Un peuple qui ne lit pas est voué à son insignifiance, à sa sécheresse intellectuelle.

Toutes les grandes nations, grâce à leur langue personnelle bien utilisée, ont fait naître une littérature et une pensée bien construite. Que ce soient les Allemands, les Japonais, les Russes, les Espagnols, les Chinois et les autres, leurs apports culturels à la pensée des cerveaux de l’humanité qui peuple la planète sont inexprimables et phénoménaux.

Le plaisir de lire est au cœur de cette activité. Que d’heures se sont écoulées sans voir le temps passer quand le regard s’est fixé sur les mots qui veulent nous raconter des émotions, des idées, des histoires, des réflexions et nous imprégner d’un peu de sagesse.

Bien sûr, on parle toujours de tourner la page de papier, de respirer l’odeur de la feuille imprégnée de l’encre, de ce livre qui trouvera une place bien en vue sur l’étagère d’une bibliothèque.

Et pourtant aujourd’hui, les yeux s’attardent plus souvent sur un écran numérique pour lire les textes. Malgré les études qui démontrent que la lecture numérique contribue moins au développement du cerveau que la lecture sur papier.

C’est comme écrire avec sa main sur un papier en utilisant un crayon ou une plume développe le cerveau bien au-delà de taper du bout des doigts sur un clavier.  Certains grands auteurs contemporains comme Marie Laberge et Victor-Lévy Beaulieu et autres écrivent les mots de leurs romans sur des feuilles avec une plume à la main.

Comme si écrire avec son corps active l’intelligence. Ce que ne permet pas le clavier.
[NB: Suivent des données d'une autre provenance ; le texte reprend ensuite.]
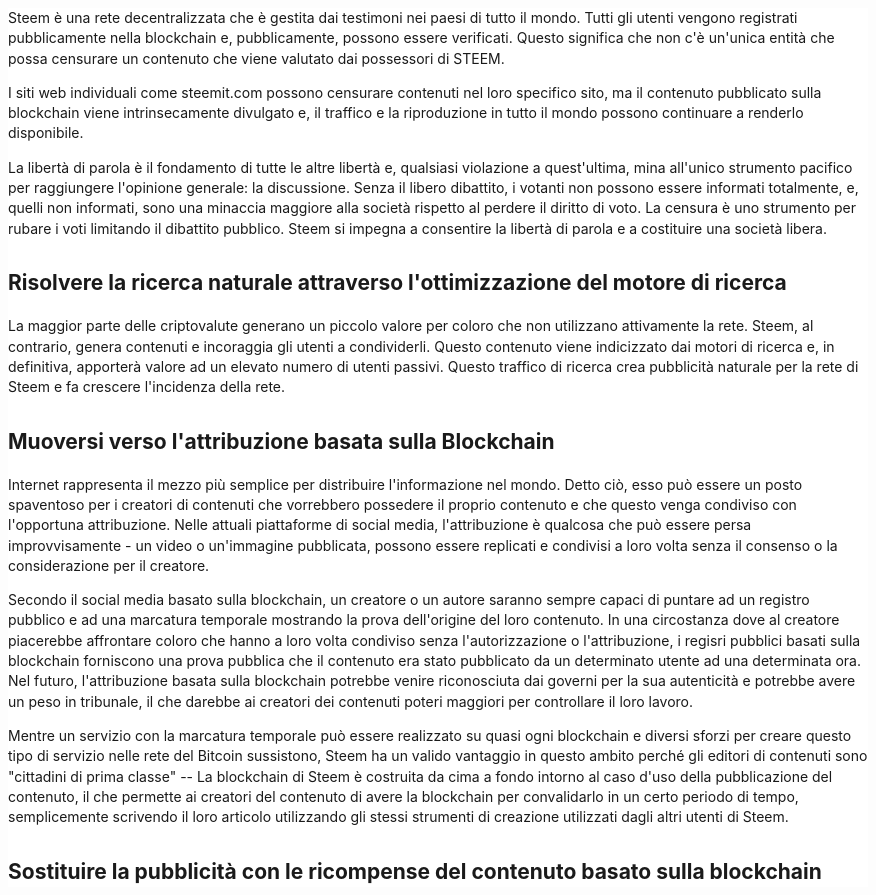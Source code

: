 Steem è una rete decentralizzata che è gestita dai testimoni nei paesi di tutto il mondo. Tutti gli utenti vengono registrati pubblicamente nella blockchain e, pubblicamente, possono essere verificati. Questo significa che non c'è un'unica entità che possa censurare un contenuto che viene valutato dai possessori di STEEM.

I siti web individuali come steemit.com possono censurare contenuti nel loro specifico sito, ma il contenuto pubblicato sulla blockchain viene intrinsecamente divulgato e, il traffico e la riproduzione in tutto il mondo possono continuare a renderlo disponibile.

La libertà di parola è il fondamento di tutte le altre libertà e, qualsiasi violazione a quest'ultima, mina all'unico strumento pacifico per raggiungere l'opinione generale: la discussione. Senza il libero dibattito, i votanti non possono essere informati totalmente, e, quelli non informati, sono una minaccia maggiore alla società rispetto al perdere il diritto di voto. La censura è uno strumento per rubare i voti limitando il dibattito pubblico. Steem si impegna a consentire la libertà di parola e a costituire una società libera.

## Risolvere la ricerca naturale attraverso l'ottimizzazione del motore di ricerca

La maggior parte delle criptovalute generano un piccolo valore per coloro che non utilizzano attivamente la rete. Steem, al contrario, genera contenuti e incoraggia gli utenti a condividerli. Questo contenuto viene indicizzato dai motori di ricerca e, in definitiva, apporterà valore ad un elevato numero di utenti passivi. Questo traffico di ricerca crea pubblicità naturale per la rete di Steem e fa crescere l'incidenza della rete.

## Muoversi verso l'attribuzione basata sulla Blockchain

Internet rappresenta il mezzo più semplice per distribuire l'informazione nel mondo. Detto ciò, esso può essere un posto spaventoso per i creatori di contenuti che vorrebbero possedere il proprio contenuto e che questo venga condiviso con l'opportuna attribuzione. Nelle attuali piattaforme di social media, l'attribuzione è qualcosa che può essere persa improvvisamente - un video o un'immagine pubblicata, possono essere replicati e condivisi a loro volta senza il consenso o la considerazione per il creatore.

Secondo il social media basato sulla blockchain, un creatore o un autore saranno sempre capaci di puntare ad un registro pubblico e ad una marcatura temporale mostrando la prova dell'origine del loro contenuto. In una circostanza dove al creatore piacerebbe affrontare coloro che hanno a loro volta condiviso senza l'autorizzazione o l'attribuzione, i regisri pubblici basati sulla blockchain forniscono una prova pubblica che il contenuto era stato pubblicato da un determinato utente ad una determinata ora. Nel futuro, l'attribuzione basata sulla blockchain potrebbe venire riconosciuta dai governi per la sua autenticità e potrebbe avere un peso in tribunale, il che darebbe ai creatori dei contenuti poteri maggiori per controllare il loro lavoro.

Mentre un servizio con la marcatura temporale può essere realizzato su quasi ogni blockchain e diversi sforzi per creare questo tipo di servizio nelle rete del Bitcoin sussistono, Steem ha un valido vantaggio in questo ambito perché gli editori di contenuti sono "cittadini di prima classe" -- La blockchain di Steem è costruita da cima a fondo intorno al caso d'uso della pubblicazione del contenuto, il che permette ai creatori del contenuto di avere la blockchain per convalidarlo in un certo periodo di tempo, semplicemente scrivendo il loro articolo utilizzando gli stessi strumenti di creazione utilizzati dagli altri utenti di Steem.

## Sostituire la pubblicità con le ricompense del contenuto basato sulla blockchain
À ceci doit s’ajouter le nombre de mots que compte notre vocabulaire. Les mots de la langue française expriment avec précisions les divers sens de la pensée, surtout la pensée immatérielle. Ce que peu de langues réussissent.

J’écoute souvent les débats à la télévision française pour remarquer qu’on y emploie un plus grand choix de mots français pour s’exprimer. Les citoyens français utilisent un plus grand nombre de mots de la langue française que nous. Ils sont plus précis que nous dans l’élaboration de leurs pensées, de leurs opinions. Comment est-ce possible ? Il n’y a que la lecture plus intense qui nourrit le cortex de notre intelligence. Et surtout la lecture des bons auteurs qui écrivent leurs textes avec un choix de mots plus prodigues.
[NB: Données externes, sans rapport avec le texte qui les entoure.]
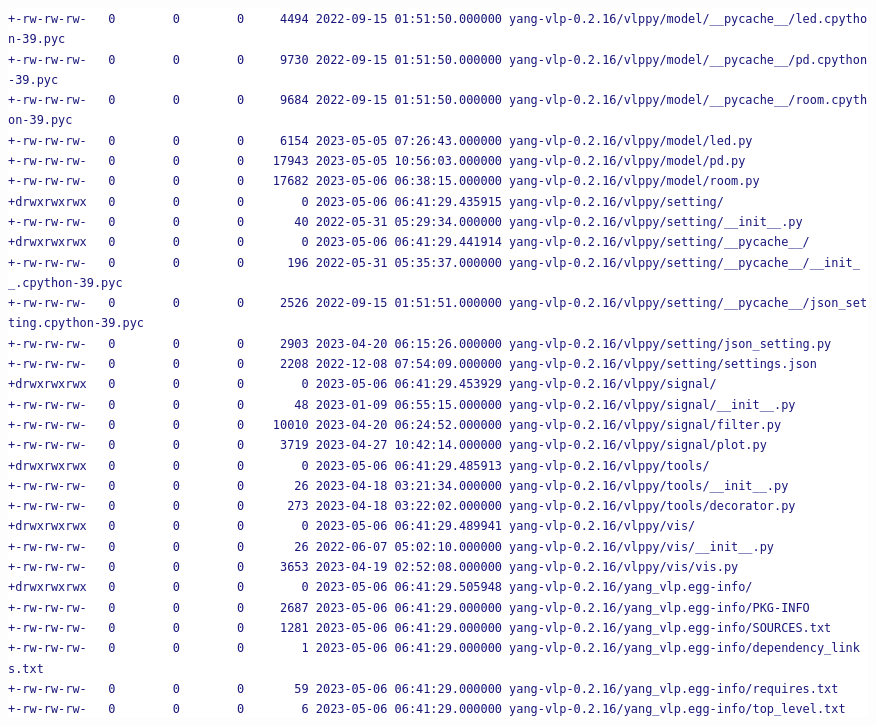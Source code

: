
 ```diff
+-rw-rw-rw-   0        0        0     4494 2022-09-15 01:51:50.000000 yang-vlp-0.2.16/vlppy/model/__pycache__/led.cpython-39.pyc
+-rw-rw-rw-   0        0        0     9730 2022-09-15 01:51:50.000000 yang-vlp-0.2.16/vlppy/model/__pycache__/pd.cpython-39.pyc
+-rw-rw-rw-   0        0        0     9684 2022-09-15 01:51:50.000000 yang-vlp-0.2.16/vlppy/model/__pycache__/room.cpython-39.pyc
+-rw-rw-rw-   0        0        0     6154 2023-05-05 07:26:43.000000 yang-vlp-0.2.16/vlppy/model/led.py
+-rw-rw-rw-   0        0        0    17943 2023-05-05 10:56:03.000000 yang-vlp-0.2.16/vlppy/model/pd.py
+-rw-rw-rw-   0        0        0    17682 2023-05-06 06:38:15.000000 yang-vlp-0.2.16/vlppy/model/room.py
+drwxrwxrwx   0        0        0        0 2023-05-06 06:41:29.435915 yang-vlp-0.2.16/vlppy/setting/
+-rw-rw-rw-   0        0        0       40 2022-05-31 05:29:34.000000 yang-vlp-0.2.16/vlppy/setting/__init__.py
+drwxrwxrwx   0        0        0        0 2023-05-06 06:41:29.441914 yang-vlp-0.2.16/vlppy/setting/__pycache__/
+-rw-rw-rw-   0        0        0      196 2022-05-31 05:35:37.000000 yang-vlp-0.2.16/vlppy/setting/__pycache__/__init__.cpython-39.pyc
+-rw-rw-rw-   0        0        0     2526 2022-09-15 01:51:51.000000 yang-vlp-0.2.16/vlppy/setting/__pycache__/json_setting.cpython-39.pyc
+-rw-rw-rw-   0        0        0     2903 2023-04-20 06:15:26.000000 yang-vlp-0.2.16/vlppy/setting/json_setting.py
+-rw-rw-rw-   0        0        0     2208 2022-12-08 07:54:09.000000 yang-vlp-0.2.16/vlppy/setting/settings.json
+drwxrwxrwx   0        0        0        0 2023-05-06 06:41:29.453929 yang-vlp-0.2.16/vlppy/signal/
+-rw-rw-rw-   0        0        0       48 2023-01-09 06:55:15.000000 yang-vlp-0.2.16/vlppy/signal/__init__.py
+-rw-rw-rw-   0        0        0    10010 2023-04-20 06:24:52.000000 yang-vlp-0.2.16/vlppy/signal/filter.py
+-rw-rw-rw-   0        0        0     3719 2023-04-27 10:42:14.000000 yang-vlp-0.2.16/vlppy/signal/plot.py
+drwxrwxrwx   0        0        0        0 2023-05-06 06:41:29.485913 yang-vlp-0.2.16/vlppy/tools/
+-rw-rw-rw-   0        0        0       26 2023-04-18 03:21:34.000000 yang-vlp-0.2.16/vlppy/tools/__init__.py
+-rw-rw-rw-   0        0        0      273 2023-04-18 03:22:02.000000 yang-vlp-0.2.16/vlppy/tools/decorator.py
+drwxrwxrwx   0        0        0        0 2023-05-06 06:41:29.489941 yang-vlp-0.2.16/vlppy/vis/
+-rw-rw-rw-   0        0        0       26 2022-06-07 05:02:10.000000 yang-vlp-0.2.16/vlppy/vis/__init__.py
+-rw-rw-rw-   0        0        0     3653 2023-04-19 02:52:08.000000 yang-vlp-0.2.16/vlppy/vis/vis.py
+drwxrwxrwx   0        0        0        0 2023-05-06 06:41:29.505948 yang-vlp-0.2.16/yang_vlp.egg-info/
+-rw-rw-rw-   0        0        0     2687 2023-05-06 06:41:29.000000 yang-vlp-0.2.16/yang_vlp.egg-info/PKG-INFO
+-rw-rw-rw-   0        0        0     1281 2023-05-06 06:41:29.000000 yang-vlp-0.2.16/yang_vlp.egg-info/SOURCES.txt
+-rw-rw-rw-   0        0        0        1 2023-05-06 06:41:29.000000 yang-vlp-0.2.16/yang_vlp.egg-info/dependency_links.txt
+-rw-rw-rw-   0        0        0       59 2023-05-06 06:41:29.000000 yang-vlp-0.2.16/yang_vlp.egg-info/requires.txt
+-rw-rw-rw-   0        0        0        6 2023-05-06 06:41:29.000000 yang-vlp-0.2.16/yang_vlp.egg-info/top_level.txt
```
À 8 ans, comme je demeurais près de la Maison Bellarmin, la maison-mère des Jésuites, je devins un fidèle servant de messe tous les matins. Dans l’attente, je dévorais tous les livres de la bibliothèque. Évidemment, j’ai commencé par me passionner des aventures de Tintin, puis de livres plus sérieux.

Je me souviens de mon premier livre écrit par Alexis Carrel dont j’ai le titre en mémoire : l’Homme, cet inconnu !  Il y fustigeait la médecine qui se faisait en silo plutôt qu’avec une approche globale. Quelle découverte ce fut pour moi. Mon intérêt grandissait pour la littérature française. Que de livres j’ai lus ! Les grands auteurs me devinrent familiers. Et le goût des mots me passionnait et suscitait une grande curiosité.

Aujourd’hui à 82 ans, je fouine encore dans les livres pour le plaisir. À 70 ans, j’ai souffert pendant deux ans pour écrire un bouquin où j’ai livré mes opinions sur une multitude de sujets, et où j’ai été accompagné par une langue française que je qualifie d’honorable. Et depuis lors, je transpose ma prose d’une façon hebdomadaire dans le cadre de ce blogue que vous lisez avec assiduité.

Avec les années, je réalise que j’emploie de moins en moins de mots précis et jolis pour m’exprimer. Ma mémoire oublie, mais ma passion persiste. J’insiste pour écrire ces deux ou trois pages afin de conserver le cortex de mon cerveau actif.

Et je continue à lire des auteurs prolifiques, et me surprends à feuilleter la prose de vieux écrivains dont la plume élégante est toujours aussi pertinente.

L’arrivée de l’Intelligence Artificielle vient tout bousiller. Des spécialistes ont soumis trois phrases à l’IA et commandé la rédaction d’un roman d’une centaine de pages. Ce qui fut fait avec un résultat de qualité et de cohérences. Est-ce possible d’imaginer qu’un robot remplacera un écrivain humain ?

Je vous laisse sur cette réflexion du futur. Le peu d’années de vie qu’il me reste me permettra sans doute d’éviter cet écueil et de continuer à nourrir mon plaisir de lire et d’écrire.